To actually do useful things, you need to untar the pytree_data.tgz tarball somewhere and point the PYNLP environment variable to that directory: export PYNLP=~/tmp/pytree_data
For building the software, you will need the following packages: gcc g++ python-dev libpcre++-dev python-numpy bison flex python-virtualenv (optional) cython (optional)
You will also need the dti decision tree package from Christian Borgelt: http://www.borgelt.net/doc/dtree/dtree.html
To build and setup everything: cd ~/tmp virtualenv parser_env cd ~/sources/pytree-package ~/tmp/parser_env/bin/python setup.py install cd tests ~/tmp/parser_env/bin/python test-all.py
Tu build and setup for a system installation, it's just python setup.py build sudo python setup.py install cd tests python test-all.py
After PyTree is installed, you can run "make html" in the "docs/" subdirectory to build API documentation in nice HTML format if you have installed the Sphinx document formatting suite.
Parsing with an existing grammar
To do lexicalized parsing with an existing grammar, use the script parse_lex.py, for example: python parse_lex.py -l de.tiger -g grammar/full -m grammar/all.model where:
- -l gives the settings bundle for PyNLP (which sets the right
- morphological prediction, head table, etc.)
-g gives the path to the files for the first stage PCFG grammar -m gives the path to the discriminative model parameters
Retraining the parser with an existing grammar
To retrain the parser, several steps are necessary: * Create the annotated trees from the treebank
for Tiger, this is done by the script tiger2mrg.py which will read a Negra export file, transform it including projectivizing the tree, and then write a bracketed file with edge label information.
- create base PCFG grammars for the n-fold crosstraining see scripts/parse_all.sh for how to do this.
- extract the discriminative training data for each fold:
- python train_lex.py -l de.tiger -g fold3 -o fold3/fold.event fold3/heldout.mrg
- (lather, rinse, repeat for fold1..fold5 and full)
- join the discriminative training data and apply frequency threshold:
amis_tools/treelexer -t 5 -l all.in -o all.event fold*/fold.event * run AMIS to estimate model parameters amis all.conf
- reward yourself with a cookie: you should now have - the PCFG grammar in .../full/ - the discriminative model in .../all.model
Adapting to other grammars or languages
basically, you want to have the following: * a script for treebank conversion and annotation
Look at tiger2mrg.py for an example how this could look.

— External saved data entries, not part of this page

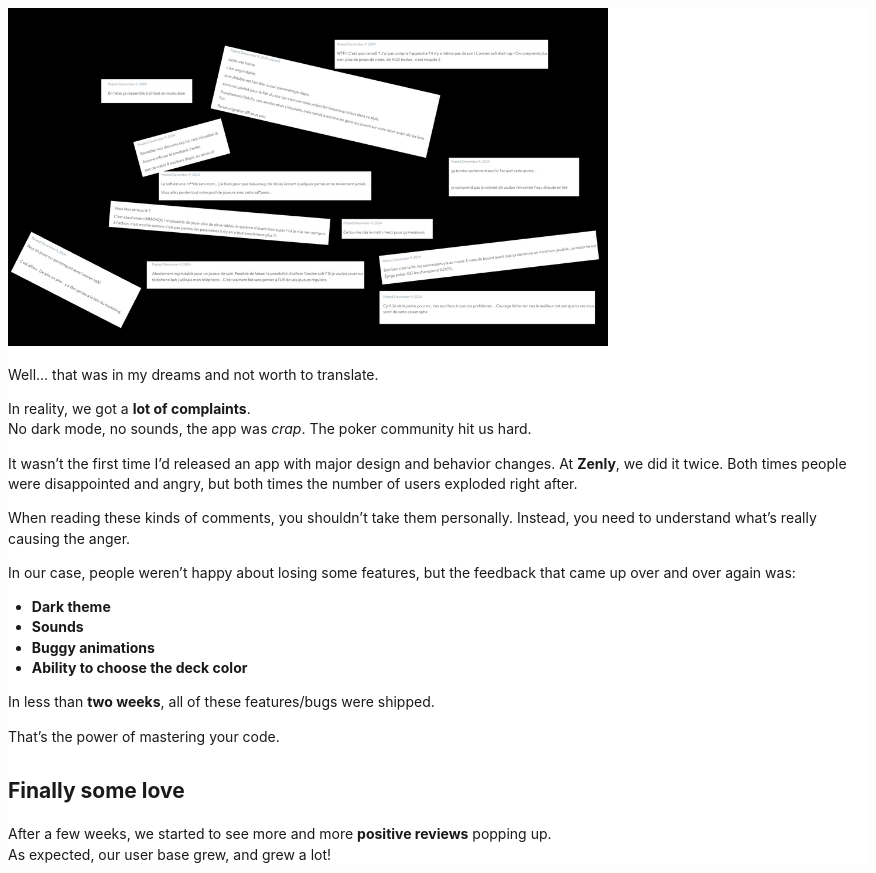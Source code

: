   <img src="/images/2025-08-10-mowgli/feedback.png" alt="Gentle Feedback" style="width: 600px; height: auto; cursor: pointer;">
</a>


Well… that was in my dreams and not worth to translate.  

In reality, we got a **lot of complaints**.  
No dark mode, no sounds, the app was *crap*. The poker community hit us hard.  

It wasn’t the first time I’d released an app with major design and behavior changes. At **Zenly**, we did it twice. Both times people were disappointed and angry,  but both times the number of users exploded right after.  

When reading these kinds of comments, you shouldn’t take them personally. Instead, you need to understand what’s really causing the anger.  

In our case, people weren’t happy about losing some features, but the feedback that came up over and over again was:  
- **Dark theme**  
- **Sounds**  
- **Buggy animations**  
- **Ability to choose the deck color**  

In less than **two weeks**, all of these features/bugs were shipped.  

That’s the power of mastering your code.  

## Finally some love

After a few weeks, we started to see more and more **positive reviews** popping up.  
As expected, our user base grew,  and grew a lot!  
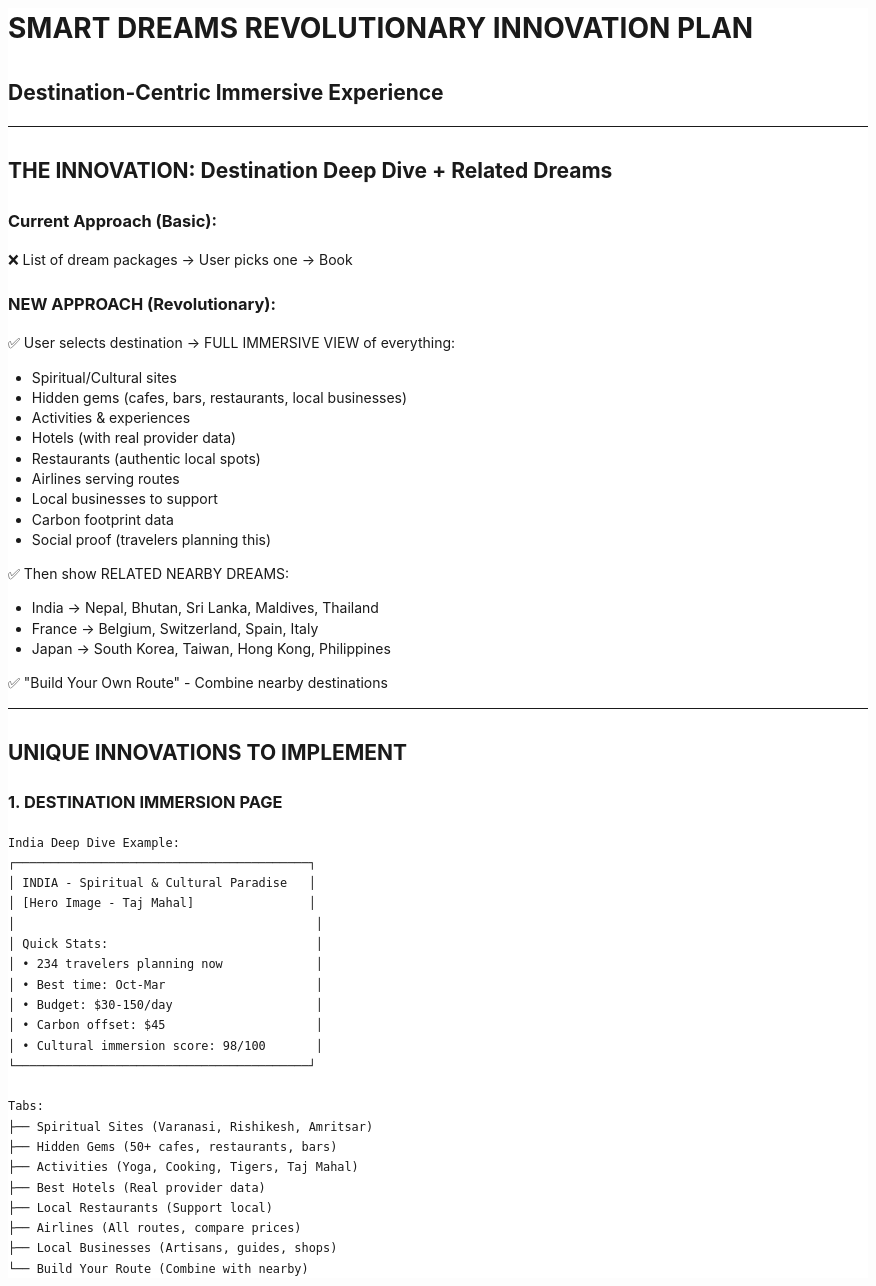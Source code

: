 # SMART DREAMS REVOLUTIONARY INNOVATION PLAN
## Destination-Centric Immersive Experience

---

## THE INNOVATION: Destination Deep Dive + Related Dreams

### Current Approach (Basic):
❌ List of dream packages → User picks one → Book

### NEW APPROACH (Revolutionary):
✅ User selects destination → FULL IMMERSIVE VIEW of everything:
- Spiritual/Cultural sites
- Hidden gems (cafes, bars, restaurants, local businesses)
- Activities & experiences
- Hotels (with real provider data)
- Restaurants (authentic local spots)
- Airlines serving routes
- Local businesses to support
- Carbon footprint data
- Social proof (travelers planning this)

✅ Then show RELATED NEARBY DREAMS:
- India → Nepal, Bhutan, Sri Lanka, Maldives, Thailand
- France → Belgium, Switzerland, Spain, Italy
- Japan → South Korea, Taiwan, Hong Kong, Philippines

✅ "Build Your Own Route" - Combine nearby destinations

---

## UNIQUE INNOVATIONS TO IMPLEMENT

### 1. DESTINATION IMMERSION PAGE
```
India Deep Dive Example:
┌─────────────────────────────────────────┐
│ INDIA - Spiritual & Cultural Paradise   │
│ [Hero Image - Taj Mahal]                │
│                                          │
│ Quick Stats:                             │
│ • 234 travelers planning now             │
│ • Best time: Oct-Mar                     │
│ • Budget: $30-150/day                    │
│ • Carbon offset: $45                     │
│ • Cultural immersion score: 98/100       │
└─────────────────────────────────────────┘

Tabs:
├── Spiritual Sites (Varanasi, Rishikesh, Amritsar)
├── Hidden Gems (50+ cafes, restaurants, bars)
├── Activities (Yoga, Cooking, Tigers, Taj Mahal)
├── Best Hotels (Real provider data)
├── Local Restaurants (Support local)
├── Airlines (All routes, compare prices)
├── Local Businesses (Artisans, guides, shops)
└── Build Your Route (Combine with nearby)
```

Basically, you would want to - have edge labels that (minimally) distinguish betweenmodifiers on one hand, different types of arguments on the other hand and conjuncts as well.
- markovize coordinations (look at the function with that name in tiger2mrg - basically, find coordinations and markovize them so that they are distinct from other phrases with linear markovization
- use generic_markovize to do markovization with GF marking which is head-based (if you have a head table).
- write everything out in VPF format (again, look at tiger2mrg.py how to do this).
- a head table (already used in step 1) look at pynlp/*/*_heads.py for ideas on how to do this.
- a POS prediction component look at pynlp/de/smor_pos.py and pynlp/it/morphit_pos.py for examples.
- a regex list look at data/german-regex.in and data/italian-regex.in for examples.
- one settings bundle to rule them all (or two) modify pynlp/__init__.py so that PyNLP can actually find all those components.